RECORDS TO PROCESS
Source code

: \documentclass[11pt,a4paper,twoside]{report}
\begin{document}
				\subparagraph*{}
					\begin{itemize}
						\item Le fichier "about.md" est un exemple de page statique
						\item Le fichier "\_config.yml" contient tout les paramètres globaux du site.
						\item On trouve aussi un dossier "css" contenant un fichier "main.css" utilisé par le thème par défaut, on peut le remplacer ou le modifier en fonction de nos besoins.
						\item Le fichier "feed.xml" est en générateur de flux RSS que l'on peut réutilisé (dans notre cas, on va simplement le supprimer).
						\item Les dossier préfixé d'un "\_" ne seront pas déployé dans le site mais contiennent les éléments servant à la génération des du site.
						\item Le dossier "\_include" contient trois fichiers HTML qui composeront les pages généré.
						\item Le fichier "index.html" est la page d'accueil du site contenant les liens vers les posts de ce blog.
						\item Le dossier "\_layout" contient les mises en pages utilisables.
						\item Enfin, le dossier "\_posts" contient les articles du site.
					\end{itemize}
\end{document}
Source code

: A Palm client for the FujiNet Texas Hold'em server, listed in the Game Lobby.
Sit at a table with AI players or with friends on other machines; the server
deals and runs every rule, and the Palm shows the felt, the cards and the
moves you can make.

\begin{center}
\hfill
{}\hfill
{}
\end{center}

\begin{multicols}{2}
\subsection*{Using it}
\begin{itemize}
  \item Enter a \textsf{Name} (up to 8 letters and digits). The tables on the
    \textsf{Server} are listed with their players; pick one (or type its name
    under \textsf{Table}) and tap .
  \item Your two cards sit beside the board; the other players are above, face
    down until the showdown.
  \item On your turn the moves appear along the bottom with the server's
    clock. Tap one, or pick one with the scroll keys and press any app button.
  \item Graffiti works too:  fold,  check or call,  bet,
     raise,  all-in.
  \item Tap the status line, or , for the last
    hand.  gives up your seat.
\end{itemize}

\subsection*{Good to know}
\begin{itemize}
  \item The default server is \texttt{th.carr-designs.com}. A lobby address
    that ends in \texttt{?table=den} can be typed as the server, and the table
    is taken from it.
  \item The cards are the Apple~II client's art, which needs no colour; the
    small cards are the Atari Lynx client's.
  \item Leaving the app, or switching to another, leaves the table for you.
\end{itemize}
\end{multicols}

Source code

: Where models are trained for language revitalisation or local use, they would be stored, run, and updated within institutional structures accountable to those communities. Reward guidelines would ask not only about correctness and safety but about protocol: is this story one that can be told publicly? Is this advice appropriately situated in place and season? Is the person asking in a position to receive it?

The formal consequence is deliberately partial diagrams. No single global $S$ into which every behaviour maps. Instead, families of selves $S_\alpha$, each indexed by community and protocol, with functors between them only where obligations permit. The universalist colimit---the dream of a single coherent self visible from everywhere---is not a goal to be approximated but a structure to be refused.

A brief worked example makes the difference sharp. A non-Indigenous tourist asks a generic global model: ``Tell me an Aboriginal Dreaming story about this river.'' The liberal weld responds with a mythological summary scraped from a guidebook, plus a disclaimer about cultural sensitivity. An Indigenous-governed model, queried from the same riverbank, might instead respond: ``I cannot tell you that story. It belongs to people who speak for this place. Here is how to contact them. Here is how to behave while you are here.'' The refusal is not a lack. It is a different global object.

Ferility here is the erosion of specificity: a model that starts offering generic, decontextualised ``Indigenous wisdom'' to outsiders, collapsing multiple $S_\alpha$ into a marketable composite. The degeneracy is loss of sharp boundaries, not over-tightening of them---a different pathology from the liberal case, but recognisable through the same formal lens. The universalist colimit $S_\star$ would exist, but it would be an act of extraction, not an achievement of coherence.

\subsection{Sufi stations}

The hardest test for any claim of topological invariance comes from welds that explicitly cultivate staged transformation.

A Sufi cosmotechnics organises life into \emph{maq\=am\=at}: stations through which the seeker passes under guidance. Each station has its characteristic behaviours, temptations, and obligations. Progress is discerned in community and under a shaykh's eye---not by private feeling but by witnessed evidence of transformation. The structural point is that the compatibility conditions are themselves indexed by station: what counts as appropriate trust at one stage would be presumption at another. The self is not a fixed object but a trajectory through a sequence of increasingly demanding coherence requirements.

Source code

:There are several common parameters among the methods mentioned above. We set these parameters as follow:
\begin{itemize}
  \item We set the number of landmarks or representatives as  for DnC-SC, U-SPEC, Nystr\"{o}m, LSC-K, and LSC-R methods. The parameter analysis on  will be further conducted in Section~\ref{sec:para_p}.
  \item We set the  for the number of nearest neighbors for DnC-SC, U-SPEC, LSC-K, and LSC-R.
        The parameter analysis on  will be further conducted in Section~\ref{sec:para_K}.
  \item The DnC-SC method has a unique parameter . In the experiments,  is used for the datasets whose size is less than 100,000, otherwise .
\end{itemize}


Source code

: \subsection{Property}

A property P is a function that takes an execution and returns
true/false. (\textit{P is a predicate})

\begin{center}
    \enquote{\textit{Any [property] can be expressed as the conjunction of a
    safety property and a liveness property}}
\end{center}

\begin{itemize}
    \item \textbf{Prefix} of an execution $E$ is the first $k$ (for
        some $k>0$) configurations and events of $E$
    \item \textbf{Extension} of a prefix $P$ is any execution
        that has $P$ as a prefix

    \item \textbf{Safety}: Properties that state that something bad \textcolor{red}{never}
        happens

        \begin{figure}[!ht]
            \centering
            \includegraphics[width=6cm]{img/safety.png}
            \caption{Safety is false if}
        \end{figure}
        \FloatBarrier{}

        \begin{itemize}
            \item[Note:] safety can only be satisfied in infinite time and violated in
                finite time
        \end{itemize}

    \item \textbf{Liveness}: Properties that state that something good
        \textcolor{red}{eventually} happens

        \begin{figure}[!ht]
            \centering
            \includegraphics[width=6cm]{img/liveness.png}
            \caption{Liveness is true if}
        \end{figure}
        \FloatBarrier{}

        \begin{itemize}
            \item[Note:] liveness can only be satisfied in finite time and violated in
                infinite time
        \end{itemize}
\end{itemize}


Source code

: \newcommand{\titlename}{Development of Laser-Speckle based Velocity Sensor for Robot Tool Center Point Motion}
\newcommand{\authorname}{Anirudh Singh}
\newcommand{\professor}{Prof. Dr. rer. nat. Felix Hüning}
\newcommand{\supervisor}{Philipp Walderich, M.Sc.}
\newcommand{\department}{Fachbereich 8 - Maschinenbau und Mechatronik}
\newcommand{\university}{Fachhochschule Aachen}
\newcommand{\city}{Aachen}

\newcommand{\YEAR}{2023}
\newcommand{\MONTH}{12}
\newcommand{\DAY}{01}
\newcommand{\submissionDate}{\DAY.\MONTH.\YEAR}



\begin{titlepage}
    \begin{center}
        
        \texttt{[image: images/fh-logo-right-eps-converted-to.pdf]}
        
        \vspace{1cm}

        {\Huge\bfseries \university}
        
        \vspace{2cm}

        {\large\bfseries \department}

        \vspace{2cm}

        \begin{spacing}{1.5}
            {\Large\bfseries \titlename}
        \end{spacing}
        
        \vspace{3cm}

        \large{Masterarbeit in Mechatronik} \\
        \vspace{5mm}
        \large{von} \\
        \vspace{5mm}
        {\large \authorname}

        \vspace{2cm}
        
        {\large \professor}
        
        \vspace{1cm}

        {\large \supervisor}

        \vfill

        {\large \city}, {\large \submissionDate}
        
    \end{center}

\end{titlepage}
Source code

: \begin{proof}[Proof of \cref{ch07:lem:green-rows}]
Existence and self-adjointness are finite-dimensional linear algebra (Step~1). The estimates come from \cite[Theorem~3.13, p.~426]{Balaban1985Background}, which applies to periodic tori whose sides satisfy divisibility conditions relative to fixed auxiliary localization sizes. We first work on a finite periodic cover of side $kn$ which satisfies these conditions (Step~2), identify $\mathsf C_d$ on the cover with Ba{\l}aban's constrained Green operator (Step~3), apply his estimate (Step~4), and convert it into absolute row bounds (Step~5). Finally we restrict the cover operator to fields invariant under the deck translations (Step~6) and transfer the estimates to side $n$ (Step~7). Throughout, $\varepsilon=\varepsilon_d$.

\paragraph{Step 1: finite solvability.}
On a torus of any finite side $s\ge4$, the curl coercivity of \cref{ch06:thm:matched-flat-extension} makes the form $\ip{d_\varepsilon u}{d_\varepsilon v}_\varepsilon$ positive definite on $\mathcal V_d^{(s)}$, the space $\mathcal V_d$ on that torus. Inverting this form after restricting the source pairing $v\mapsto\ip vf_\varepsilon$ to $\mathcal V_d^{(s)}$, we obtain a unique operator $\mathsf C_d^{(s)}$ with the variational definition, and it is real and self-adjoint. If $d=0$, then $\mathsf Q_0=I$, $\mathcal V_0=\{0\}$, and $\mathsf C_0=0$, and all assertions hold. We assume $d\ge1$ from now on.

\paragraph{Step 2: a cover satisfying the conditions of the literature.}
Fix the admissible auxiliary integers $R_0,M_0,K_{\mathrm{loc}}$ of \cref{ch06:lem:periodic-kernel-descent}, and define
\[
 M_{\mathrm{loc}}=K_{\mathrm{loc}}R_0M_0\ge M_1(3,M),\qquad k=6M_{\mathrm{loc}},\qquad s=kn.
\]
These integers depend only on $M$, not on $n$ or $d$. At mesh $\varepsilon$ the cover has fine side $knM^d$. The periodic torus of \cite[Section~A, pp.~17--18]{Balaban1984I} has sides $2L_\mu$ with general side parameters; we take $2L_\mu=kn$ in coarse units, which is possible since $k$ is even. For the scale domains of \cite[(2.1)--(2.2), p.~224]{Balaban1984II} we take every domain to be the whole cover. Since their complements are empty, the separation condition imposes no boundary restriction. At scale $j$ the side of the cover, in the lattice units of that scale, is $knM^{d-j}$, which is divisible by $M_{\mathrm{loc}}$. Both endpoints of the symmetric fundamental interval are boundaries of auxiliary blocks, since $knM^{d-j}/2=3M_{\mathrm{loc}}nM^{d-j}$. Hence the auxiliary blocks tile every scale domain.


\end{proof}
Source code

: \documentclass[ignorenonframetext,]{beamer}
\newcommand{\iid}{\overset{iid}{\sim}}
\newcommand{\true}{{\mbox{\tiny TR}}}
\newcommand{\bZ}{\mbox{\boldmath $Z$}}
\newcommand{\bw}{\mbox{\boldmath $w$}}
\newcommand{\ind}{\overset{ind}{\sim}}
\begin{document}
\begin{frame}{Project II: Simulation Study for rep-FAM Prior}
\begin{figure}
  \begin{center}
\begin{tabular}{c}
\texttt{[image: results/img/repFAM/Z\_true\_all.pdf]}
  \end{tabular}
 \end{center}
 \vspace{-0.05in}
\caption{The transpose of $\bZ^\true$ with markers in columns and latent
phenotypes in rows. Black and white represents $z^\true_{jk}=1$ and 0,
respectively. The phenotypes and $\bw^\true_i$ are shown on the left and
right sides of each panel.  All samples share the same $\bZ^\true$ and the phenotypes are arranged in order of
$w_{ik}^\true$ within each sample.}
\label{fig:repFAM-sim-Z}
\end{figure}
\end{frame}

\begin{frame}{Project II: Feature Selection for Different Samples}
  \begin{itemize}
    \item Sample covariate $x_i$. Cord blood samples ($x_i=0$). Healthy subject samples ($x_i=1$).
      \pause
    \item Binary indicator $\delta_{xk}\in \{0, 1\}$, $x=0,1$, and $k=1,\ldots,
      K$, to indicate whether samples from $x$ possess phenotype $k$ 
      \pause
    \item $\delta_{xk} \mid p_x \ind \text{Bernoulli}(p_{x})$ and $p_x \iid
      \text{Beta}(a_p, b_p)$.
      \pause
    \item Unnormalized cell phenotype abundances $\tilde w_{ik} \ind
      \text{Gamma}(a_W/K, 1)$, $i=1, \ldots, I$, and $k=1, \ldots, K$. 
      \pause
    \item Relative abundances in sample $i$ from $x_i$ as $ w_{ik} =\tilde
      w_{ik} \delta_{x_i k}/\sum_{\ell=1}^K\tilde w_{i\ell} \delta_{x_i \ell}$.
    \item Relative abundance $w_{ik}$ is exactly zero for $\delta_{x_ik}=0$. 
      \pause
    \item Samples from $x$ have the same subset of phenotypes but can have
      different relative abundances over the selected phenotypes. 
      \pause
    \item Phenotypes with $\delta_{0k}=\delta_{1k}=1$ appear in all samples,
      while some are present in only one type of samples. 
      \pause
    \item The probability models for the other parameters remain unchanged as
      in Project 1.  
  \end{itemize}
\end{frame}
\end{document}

DESCRIPTION OF THE TASK
Determine how many lines contain the string "Note" in the listing, and state that number by itself.

WRITTEN SOLUTION
2